(Collection entries)
☆ ☆ ☆

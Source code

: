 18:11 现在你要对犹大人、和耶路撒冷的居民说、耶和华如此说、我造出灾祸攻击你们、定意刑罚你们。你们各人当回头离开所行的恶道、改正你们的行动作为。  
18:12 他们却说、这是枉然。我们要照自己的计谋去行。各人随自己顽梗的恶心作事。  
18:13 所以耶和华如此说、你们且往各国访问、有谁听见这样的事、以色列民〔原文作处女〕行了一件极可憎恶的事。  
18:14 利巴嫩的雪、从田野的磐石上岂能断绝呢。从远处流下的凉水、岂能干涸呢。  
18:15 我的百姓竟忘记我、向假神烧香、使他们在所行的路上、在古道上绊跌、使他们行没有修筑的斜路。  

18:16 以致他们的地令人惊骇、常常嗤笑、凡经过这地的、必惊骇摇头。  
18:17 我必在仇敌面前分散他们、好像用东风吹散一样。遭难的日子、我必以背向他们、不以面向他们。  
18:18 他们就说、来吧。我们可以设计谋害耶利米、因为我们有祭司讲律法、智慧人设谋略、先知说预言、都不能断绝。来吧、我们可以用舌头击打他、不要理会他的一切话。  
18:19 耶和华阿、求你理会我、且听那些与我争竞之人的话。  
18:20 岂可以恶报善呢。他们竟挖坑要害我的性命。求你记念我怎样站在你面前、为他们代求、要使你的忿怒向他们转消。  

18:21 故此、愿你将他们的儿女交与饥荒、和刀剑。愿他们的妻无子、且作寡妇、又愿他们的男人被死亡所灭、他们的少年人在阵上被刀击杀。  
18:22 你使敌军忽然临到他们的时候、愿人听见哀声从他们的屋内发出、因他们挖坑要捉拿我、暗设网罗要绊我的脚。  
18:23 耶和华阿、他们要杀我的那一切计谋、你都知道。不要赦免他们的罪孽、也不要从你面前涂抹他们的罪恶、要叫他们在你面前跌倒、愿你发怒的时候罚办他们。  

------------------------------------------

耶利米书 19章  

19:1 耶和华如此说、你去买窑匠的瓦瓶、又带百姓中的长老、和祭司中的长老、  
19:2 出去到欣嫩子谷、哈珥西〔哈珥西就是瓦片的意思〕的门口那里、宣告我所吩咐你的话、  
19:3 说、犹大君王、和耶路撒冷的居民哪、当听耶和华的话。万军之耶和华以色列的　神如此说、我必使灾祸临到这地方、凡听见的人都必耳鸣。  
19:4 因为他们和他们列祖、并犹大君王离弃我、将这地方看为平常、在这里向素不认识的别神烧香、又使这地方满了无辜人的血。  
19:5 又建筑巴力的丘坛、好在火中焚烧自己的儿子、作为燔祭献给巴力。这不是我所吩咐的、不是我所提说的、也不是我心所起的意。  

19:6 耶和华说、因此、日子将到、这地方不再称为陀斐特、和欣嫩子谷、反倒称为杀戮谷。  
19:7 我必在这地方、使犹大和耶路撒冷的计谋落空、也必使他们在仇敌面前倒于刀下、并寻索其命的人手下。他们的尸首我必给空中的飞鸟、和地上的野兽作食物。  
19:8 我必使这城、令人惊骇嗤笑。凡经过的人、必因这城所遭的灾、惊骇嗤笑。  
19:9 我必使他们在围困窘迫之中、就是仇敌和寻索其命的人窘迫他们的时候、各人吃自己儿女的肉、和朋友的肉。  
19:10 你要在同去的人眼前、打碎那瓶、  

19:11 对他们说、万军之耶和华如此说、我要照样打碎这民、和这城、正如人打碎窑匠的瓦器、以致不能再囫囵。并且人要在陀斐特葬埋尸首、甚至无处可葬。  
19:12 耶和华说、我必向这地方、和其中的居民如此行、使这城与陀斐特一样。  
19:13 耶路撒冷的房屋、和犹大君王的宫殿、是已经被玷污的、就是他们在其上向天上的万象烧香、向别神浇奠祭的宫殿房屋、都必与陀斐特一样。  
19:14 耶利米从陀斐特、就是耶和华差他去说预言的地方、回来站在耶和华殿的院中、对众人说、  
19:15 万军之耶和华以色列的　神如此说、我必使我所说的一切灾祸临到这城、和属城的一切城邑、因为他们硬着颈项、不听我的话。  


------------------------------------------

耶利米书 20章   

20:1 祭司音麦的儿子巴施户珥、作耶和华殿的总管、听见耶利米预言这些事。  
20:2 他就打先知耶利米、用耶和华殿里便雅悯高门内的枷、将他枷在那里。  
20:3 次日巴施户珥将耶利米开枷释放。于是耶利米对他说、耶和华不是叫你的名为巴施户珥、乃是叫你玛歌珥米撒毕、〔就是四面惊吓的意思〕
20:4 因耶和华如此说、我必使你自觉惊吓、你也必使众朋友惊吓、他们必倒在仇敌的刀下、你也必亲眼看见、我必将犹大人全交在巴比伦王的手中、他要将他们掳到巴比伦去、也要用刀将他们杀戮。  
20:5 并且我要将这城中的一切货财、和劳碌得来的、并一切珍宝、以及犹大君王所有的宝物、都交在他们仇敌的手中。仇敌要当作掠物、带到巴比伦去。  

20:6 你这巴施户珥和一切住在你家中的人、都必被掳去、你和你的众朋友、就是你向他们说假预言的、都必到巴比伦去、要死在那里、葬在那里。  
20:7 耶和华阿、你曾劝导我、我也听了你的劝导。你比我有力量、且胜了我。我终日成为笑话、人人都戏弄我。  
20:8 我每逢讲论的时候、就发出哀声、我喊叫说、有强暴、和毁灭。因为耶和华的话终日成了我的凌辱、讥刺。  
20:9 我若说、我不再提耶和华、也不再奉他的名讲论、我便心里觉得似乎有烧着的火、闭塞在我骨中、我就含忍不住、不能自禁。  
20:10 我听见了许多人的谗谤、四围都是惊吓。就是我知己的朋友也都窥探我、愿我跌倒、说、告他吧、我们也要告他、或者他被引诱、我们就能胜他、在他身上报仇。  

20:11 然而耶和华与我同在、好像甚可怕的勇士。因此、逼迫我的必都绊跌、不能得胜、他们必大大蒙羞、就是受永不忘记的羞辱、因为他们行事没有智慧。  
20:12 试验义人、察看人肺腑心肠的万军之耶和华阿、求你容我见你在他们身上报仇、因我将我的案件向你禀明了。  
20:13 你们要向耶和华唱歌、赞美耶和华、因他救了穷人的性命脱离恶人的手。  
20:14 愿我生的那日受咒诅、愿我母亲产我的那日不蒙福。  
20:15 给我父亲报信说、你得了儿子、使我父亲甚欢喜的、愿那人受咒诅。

☆ ☆ ☆

Brief —
Which lines above run from the one containing "18:17 我必在仇敌面前分" to the one containing "19:9 我必使他们在围困窘"? Give them again exactly, both ends included.

Task answer —
18:17 我必在仇敌面前分散他们、好像用东风吹散一样。遭难的日子、我必以背向他们、不以面向他们。  
18:18 他们就说、来吧。我们可以设计谋害耶利米、因为我们有祭司讲律法、智慧人设谋略、先知说预言、都不能断绝。来吧、我们可以用舌头击打他、不要理会他的一切话。  
18:19 耶和华阿、求你理会我、且听那些与我争竞之人的话。  
18:20 岂可以恶报善呢。他们竟挖坑要害我的性命。求你记念我怎样站在你面前、为他们代求、要使你的忿怒向他们转消。  

18:21 故此、愿你将他们的儿女交与饥荒、和刀剑。愿他们的妻无子、且作寡妇、又愿他们的男人被死亡所灭、他们的少年人在阵上被刀击杀。  
18:22 你使敌军忽然临到他们的时候、愿人听见哀声从他们的屋内发出、因他们挖坑要捉拿我、暗设网罗要绊我的脚。  
18:23 耶和华阿、他们要杀我的那一切计谋、你都知道。不要赦免他们的罪孽、也不要从你面前涂抹他们的罪恶、要叫他们在你面前跌倒、愿你发怒的时候罚办他们。  

------------------------------------------

耶利米书 19章  

19:1 耶和华如此说、你去买窑匠的瓦瓶、又带百姓中的长老、和祭司中的长老、  
19:2 出去到欣嫩子谷、哈珥西〔哈珥西就是瓦片的意思〕的门口那里、宣告我所吩咐你的话、  
19:3 说、犹大君王、和耶路撒冷的居民哪、当听耶和华的话。万军之耶和华以色列的　神如此说、我必使灾祸临到这地方、凡听见的人都必耳鸣。  
19:4 因为他们和他们列祖、并犹大君王离弃我、将这地方看为平常、在这里向素不认识的别神烧香、又使这地方满了无辜人的血。  
19:5 又建筑巴力的丘坛、好在火中焚烧自己的儿子、作为燔祭献给巴力。这不是我所吩咐的、不是我所提说的、也不是我心所起的意。  

19:6 耶和华说、因此、日子将到、这地方不再称为陀斐特、和欣嫩子谷、反倒称为杀戮谷。  
19:7 我必在这地方、使犹大和耶路撒冷的计谋落空、也必使他们在仇敌面前倒于刀下、并寻索其命的人手下。他们的尸首我必给空中的飞鸟、和地上的野兽作食物。  
19:8 我必使这城、令人惊骇嗤笑。凡经过的人、必因这城所遭的灾、惊骇嗤笑。  
19:9 我必使他们在围困窘迫之中、就是仇敌和寻索其命的人窘迫他们的时候、各人吃自己儿女的肉、和朋友的肉。  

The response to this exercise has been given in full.